Applying finite resources to almost infinite market problems is a common concern for any regulator. The new UK super competition regulator, the Competition and Markets Authority, comes into force on the 1st April 2014 and has indicated that it will be more active than its predecessor, the Office of Fair Trading, in hunting down cartel activity.

Both the OFT and the EU Commission (who regulates competition across the EU) have leniency or whistleblower programmes in place. Companies can approach the authorities and expose the wrongdoing of themselves and others in return for complete immunity or reduced exposure to fines. These programmes have proved a great success with many applications a year and companies often scrambling to be the first through the door in applications to receive total immunity from fines at the expense of their co-conspirators.

However, the CMA has recently stated that whilst leniency programmes will continue to be an effective tool in combating anti-competitive behaviour, they intend to be more pro-active in their enforcement and use ‘big data’ to expose wrongdoing in markets.
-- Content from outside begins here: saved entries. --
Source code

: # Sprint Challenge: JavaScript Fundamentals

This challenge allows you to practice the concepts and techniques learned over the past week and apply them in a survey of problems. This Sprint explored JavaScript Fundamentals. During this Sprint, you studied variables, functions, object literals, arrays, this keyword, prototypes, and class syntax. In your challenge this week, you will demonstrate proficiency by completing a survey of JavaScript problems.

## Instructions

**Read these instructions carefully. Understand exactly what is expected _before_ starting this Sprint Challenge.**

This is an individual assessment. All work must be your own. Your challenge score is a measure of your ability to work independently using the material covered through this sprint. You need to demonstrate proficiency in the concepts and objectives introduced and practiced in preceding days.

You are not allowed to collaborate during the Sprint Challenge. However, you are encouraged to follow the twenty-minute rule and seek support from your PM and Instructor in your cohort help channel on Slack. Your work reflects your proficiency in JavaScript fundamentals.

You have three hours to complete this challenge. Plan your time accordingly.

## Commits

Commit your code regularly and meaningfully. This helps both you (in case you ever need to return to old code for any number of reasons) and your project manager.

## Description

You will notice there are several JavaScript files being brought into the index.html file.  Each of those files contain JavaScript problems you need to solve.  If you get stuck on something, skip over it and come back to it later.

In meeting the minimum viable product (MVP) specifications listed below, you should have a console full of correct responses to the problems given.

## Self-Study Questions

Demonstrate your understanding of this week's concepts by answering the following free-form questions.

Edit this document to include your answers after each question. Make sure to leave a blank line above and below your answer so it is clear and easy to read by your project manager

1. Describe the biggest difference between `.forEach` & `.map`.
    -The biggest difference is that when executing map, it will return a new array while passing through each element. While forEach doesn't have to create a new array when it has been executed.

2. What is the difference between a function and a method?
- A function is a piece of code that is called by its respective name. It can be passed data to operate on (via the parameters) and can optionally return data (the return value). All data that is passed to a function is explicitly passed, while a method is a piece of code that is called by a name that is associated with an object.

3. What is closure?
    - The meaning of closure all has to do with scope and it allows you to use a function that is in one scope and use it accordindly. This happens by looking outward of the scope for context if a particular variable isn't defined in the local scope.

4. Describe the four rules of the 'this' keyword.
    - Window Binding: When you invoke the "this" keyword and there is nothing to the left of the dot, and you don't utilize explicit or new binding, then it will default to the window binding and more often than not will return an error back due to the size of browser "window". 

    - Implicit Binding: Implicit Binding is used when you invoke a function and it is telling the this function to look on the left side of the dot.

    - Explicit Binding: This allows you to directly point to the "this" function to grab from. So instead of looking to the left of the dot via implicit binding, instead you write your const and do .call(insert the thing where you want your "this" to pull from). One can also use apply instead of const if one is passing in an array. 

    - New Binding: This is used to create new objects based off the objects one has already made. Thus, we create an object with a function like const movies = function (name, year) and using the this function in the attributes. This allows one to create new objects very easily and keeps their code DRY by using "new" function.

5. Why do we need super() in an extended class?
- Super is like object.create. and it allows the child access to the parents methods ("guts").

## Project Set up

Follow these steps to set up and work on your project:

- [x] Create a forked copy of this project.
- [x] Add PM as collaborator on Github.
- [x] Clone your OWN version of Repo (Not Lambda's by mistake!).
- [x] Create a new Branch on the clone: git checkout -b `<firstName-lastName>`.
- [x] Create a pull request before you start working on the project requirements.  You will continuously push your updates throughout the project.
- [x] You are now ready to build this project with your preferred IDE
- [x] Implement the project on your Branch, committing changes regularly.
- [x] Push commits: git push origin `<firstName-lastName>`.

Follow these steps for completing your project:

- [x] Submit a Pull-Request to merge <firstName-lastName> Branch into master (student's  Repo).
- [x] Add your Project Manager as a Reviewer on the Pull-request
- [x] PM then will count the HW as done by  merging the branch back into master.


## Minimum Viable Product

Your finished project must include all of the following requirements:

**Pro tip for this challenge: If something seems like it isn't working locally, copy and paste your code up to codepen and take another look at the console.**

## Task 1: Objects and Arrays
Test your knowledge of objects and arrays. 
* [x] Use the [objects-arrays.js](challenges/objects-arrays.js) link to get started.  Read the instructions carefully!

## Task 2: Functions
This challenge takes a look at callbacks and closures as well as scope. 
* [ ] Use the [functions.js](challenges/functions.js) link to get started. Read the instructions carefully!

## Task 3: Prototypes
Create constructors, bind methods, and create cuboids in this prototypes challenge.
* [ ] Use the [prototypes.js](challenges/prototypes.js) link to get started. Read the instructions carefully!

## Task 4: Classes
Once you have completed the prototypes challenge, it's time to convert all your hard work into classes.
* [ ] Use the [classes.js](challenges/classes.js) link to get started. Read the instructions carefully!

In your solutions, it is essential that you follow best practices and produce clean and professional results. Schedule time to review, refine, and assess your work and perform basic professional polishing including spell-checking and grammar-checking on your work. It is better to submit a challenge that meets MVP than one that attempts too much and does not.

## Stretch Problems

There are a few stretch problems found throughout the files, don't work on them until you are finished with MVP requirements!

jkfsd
Using big data means using large data sets, algorithms and other statistical techniques to analyse markets and hunt down possible cartel activity methodically.

Whilst no one envisages the CMA suddenly becoming the equivalent of the US National Security Agency in tapping phones and recording internet histories, the news is welcome as a sign of the seriousness of the new regulator to further take an assertive stance. More exposures and prosecutions will allow more follow-on litigation by victims seeking compensation for the anti-competitive behaviour.

It remains to be seen how quickly these changes will be felt with the number of regulatory investigations being the best barometer of future success.